[Collected data]
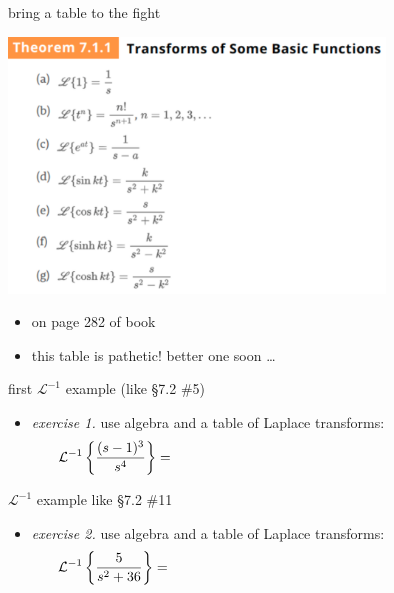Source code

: \documentclass[urlcolor=blue,dvipsnames]{beamer}
\begin{document}
\begin{frame}{bring a table to the fight}

\begin{center}
\includegraphics[width=0.75\textwidth]{figs/laplacetable.pdf}
\end{center}

\begin{itemize}
\item on page 282 of book
\item this table is pathetic!  better one soon \dots
\end{itemize}
\end{frame}


\begin{frame}{first $\mathcal{L}^{-1}$ example (like \S7.2 \#5)}

\begin{itemize}
\item \emph{exercise 1.}  use algebra and a table of Laplace transforms:
    $$\LLi{\frac{(s-1)^3}{s^4}} = \hspace{80mm}$$
\end{itemize}

\vspace{50mm}
\end{frame}


\begin{frame}{$\mathcal{L}^{-1}$ example like \S7.2 \#11}

\begin{itemize}
\item \emph{exercise 2.}  use algebra and a table of Laplace transforms:
    $$\LLi{\frac{5}{s^2+36}} = \hspace{80mm}$$
\end{itemize}

\vspace{50mm}
\end{frame}
\end{document}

What the task asks. Within the records, filter for lines that contain the word "emph" and show each one.

Final answer.
\item \emph{exercise 1.}  use algebra and a table of Laplace transforms:
\item \emph{exercise 2.}  use algebra and a table of Laplace transforms:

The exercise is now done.